* **ABOUT THIS TASK**: Of all the entries below, only the lines from the one with "be able to calculate" up to and including the one with "exchange according to" are to be duplicated exactly.

* **DATA EXTRACTS**:
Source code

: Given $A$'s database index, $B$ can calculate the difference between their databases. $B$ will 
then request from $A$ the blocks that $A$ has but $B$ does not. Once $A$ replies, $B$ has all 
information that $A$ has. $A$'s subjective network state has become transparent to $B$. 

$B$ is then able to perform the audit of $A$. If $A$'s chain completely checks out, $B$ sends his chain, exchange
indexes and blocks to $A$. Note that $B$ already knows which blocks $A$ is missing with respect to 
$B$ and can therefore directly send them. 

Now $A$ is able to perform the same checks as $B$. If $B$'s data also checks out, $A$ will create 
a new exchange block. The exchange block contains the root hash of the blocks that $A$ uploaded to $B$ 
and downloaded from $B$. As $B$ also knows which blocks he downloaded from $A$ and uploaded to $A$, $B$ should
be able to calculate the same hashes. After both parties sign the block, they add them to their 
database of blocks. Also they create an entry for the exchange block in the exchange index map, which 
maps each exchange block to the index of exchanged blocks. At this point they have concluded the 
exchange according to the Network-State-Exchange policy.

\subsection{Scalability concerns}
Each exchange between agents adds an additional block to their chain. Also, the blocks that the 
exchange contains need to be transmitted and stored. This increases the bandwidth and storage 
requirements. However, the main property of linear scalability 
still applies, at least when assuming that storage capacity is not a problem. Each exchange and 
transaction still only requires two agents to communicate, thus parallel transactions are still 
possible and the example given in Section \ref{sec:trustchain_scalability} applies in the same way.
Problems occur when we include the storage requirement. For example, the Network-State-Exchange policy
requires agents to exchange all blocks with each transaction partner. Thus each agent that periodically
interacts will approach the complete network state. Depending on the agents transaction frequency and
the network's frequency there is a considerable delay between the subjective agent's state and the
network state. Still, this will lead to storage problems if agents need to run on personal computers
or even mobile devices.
---
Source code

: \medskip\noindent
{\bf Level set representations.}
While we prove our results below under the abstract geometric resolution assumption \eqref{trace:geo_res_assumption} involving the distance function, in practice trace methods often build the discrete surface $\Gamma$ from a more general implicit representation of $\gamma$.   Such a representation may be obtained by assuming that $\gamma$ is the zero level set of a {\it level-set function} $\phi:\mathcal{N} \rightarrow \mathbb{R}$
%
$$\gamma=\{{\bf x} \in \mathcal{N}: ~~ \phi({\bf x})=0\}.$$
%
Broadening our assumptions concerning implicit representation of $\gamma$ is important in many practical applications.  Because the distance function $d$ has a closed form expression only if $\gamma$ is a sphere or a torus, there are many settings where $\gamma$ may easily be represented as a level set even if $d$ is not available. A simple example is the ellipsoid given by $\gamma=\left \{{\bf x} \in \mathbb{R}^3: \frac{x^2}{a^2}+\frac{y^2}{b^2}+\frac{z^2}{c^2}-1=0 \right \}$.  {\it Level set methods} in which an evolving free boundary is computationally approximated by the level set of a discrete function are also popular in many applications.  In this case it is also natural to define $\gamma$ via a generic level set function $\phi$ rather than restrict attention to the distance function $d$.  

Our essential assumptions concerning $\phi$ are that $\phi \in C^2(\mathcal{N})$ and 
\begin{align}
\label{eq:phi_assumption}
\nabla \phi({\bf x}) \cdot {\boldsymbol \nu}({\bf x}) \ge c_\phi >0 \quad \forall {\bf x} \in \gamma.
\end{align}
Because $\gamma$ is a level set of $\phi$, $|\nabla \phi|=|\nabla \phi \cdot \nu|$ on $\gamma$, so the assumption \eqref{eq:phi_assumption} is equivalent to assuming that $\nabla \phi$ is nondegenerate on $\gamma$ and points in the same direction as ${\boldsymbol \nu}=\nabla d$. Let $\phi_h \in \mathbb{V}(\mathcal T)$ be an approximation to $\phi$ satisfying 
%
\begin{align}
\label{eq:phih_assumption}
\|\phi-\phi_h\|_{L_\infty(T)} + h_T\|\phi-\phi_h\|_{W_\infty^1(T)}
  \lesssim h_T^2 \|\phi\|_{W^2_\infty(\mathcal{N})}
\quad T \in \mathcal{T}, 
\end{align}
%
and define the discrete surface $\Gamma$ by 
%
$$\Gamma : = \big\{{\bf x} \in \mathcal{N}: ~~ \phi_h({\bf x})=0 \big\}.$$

* **RESPONSE FOR THIS EXERCISE**:
be able to calculate the same hashes. After both parties sign the block, they add them to their 
database of blocks. Also they create an entry for the exchange block in the exchange index map, which 
maps each exchange block to the index of exchanged blocks. At this point they have concluded the 
exchange according to the Network-State-Exchange policy.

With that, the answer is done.